## PROBLEM TO WORK ON
Word for word, please restate the lines from the beginning of the data through the line in which "and $x - y = -10$." appears.

## INFORMATION SUPPLIED
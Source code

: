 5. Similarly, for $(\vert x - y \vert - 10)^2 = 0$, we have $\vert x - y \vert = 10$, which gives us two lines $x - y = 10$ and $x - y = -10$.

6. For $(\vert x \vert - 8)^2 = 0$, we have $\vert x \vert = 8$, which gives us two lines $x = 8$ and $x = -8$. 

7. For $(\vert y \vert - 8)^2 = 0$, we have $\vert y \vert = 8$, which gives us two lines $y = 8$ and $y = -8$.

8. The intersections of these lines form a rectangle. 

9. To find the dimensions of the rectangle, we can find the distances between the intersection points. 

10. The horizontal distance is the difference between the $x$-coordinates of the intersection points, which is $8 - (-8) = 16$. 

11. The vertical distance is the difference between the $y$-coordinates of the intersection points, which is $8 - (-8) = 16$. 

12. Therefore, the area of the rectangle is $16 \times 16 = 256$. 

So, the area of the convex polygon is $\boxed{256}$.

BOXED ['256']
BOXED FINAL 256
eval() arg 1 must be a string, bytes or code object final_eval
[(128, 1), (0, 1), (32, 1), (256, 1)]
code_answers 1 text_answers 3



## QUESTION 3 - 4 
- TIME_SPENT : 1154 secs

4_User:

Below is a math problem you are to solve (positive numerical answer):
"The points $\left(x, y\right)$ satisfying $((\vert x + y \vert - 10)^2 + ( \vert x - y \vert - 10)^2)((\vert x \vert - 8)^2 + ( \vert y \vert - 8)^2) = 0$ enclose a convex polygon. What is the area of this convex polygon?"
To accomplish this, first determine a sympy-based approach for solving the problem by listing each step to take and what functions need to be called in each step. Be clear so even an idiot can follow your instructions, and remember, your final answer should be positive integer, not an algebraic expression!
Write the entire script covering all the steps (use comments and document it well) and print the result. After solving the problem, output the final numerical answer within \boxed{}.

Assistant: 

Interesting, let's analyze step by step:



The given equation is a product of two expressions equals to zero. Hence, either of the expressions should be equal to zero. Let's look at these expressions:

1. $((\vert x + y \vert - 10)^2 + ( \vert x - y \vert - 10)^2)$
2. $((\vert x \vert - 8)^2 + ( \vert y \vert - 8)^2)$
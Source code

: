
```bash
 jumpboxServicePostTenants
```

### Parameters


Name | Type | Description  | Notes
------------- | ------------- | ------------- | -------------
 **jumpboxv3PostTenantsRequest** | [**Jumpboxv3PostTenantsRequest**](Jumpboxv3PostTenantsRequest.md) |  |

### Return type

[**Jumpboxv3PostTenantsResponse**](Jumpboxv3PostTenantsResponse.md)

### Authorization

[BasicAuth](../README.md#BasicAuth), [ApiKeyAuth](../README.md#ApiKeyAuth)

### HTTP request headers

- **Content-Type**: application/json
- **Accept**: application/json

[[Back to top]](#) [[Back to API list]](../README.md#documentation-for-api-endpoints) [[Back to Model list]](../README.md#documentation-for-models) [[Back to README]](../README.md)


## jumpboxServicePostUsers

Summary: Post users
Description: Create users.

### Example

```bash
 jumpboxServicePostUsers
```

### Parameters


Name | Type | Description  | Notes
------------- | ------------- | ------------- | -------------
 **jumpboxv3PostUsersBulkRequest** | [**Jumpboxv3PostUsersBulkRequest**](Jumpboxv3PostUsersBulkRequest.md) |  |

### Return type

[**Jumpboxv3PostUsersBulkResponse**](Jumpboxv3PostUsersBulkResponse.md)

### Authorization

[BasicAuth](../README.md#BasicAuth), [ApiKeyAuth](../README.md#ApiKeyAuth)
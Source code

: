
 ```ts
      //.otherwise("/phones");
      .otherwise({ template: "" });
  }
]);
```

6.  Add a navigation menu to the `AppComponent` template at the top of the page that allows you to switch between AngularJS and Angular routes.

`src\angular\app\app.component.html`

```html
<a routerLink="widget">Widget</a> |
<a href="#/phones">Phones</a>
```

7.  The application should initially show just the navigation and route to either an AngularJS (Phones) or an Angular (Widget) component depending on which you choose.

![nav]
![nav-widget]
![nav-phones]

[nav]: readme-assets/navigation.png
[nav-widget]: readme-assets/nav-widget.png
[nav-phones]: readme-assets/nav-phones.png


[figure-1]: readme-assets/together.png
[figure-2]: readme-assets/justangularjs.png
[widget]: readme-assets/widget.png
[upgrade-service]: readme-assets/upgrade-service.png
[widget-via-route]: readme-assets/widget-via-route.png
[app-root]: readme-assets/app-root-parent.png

## YOUR RESPONSE
Source code

: 5. Similarly, for $(\vert x - y \vert - 10)^2 = 0$, we have $\vert x - y \vert = 10$, which gives us two lines $x - y = 10$ and $x - y = -10$.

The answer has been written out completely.